TASK BRIEF » Set down, please, exactly the lines below that run from the line with "selected_all_comp.dax" to the line with "ingles y json", both lines included.

(Entries taken from a collection)
+ + + +

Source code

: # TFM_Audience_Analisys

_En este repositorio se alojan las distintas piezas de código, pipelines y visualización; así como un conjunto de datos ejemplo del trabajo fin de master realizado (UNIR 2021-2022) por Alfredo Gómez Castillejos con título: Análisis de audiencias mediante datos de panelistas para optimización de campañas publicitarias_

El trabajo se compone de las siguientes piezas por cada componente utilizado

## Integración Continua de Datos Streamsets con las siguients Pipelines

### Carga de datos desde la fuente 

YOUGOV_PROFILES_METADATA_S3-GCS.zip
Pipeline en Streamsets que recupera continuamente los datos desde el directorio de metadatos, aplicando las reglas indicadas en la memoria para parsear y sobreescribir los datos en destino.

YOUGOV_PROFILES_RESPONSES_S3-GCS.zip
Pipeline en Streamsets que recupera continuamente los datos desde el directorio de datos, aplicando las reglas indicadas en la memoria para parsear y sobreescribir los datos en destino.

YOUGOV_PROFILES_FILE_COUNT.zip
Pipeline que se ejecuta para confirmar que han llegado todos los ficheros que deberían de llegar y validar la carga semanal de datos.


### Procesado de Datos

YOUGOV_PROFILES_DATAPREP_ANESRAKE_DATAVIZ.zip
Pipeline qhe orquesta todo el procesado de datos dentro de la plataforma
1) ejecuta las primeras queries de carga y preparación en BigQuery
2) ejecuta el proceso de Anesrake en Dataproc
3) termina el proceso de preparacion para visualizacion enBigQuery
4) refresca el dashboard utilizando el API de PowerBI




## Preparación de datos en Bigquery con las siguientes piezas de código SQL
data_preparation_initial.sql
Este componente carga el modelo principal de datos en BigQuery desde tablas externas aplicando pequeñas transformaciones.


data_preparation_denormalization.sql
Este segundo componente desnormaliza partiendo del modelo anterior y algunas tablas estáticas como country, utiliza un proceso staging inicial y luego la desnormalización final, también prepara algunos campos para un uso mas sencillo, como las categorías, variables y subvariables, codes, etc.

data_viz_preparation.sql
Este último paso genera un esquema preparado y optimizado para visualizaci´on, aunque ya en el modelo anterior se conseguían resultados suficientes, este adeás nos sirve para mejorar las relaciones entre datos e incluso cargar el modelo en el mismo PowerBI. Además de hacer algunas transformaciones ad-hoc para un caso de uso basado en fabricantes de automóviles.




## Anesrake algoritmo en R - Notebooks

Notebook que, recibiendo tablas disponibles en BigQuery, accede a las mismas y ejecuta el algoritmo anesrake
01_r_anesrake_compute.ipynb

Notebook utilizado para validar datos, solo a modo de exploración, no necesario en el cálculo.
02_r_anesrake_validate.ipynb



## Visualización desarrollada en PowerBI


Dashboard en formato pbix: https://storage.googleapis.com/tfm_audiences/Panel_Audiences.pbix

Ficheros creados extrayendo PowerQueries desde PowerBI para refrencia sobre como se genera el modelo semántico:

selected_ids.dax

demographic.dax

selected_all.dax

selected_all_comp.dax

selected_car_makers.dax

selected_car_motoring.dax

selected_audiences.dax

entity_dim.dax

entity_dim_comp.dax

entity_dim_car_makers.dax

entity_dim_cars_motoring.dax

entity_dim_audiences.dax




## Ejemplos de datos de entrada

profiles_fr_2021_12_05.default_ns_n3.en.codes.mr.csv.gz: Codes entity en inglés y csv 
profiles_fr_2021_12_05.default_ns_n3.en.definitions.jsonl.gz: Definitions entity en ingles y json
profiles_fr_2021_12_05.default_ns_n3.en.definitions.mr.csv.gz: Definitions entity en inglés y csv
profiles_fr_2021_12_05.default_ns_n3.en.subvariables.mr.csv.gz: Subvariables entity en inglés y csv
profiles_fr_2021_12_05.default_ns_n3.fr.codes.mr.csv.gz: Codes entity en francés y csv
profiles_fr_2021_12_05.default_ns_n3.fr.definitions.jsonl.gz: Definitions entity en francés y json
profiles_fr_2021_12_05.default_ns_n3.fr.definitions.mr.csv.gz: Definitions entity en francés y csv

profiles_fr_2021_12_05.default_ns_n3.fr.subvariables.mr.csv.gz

+ + + +

TASK OUTPUT »
selected_all_comp.dax

selected_car_makers.dax

selected_car_motoring.dax

selected_audiences.dax

entity_dim.dax

entity_dim_comp.dax

entity_dim_car_makers.dax

entity_dim_cars_motoring.dax

entity_dim_audiences.dax




## Ejemplos de datos de entrada

profiles_fr_2021_12_05.default_ns_n3.en.codes.mr.csv.gz: Codes entity en inglés y csv 
profiles_fr_2021_12_05.default_ns_n3.en.definitions.jsonl.gz: Definitions entity en ingles y json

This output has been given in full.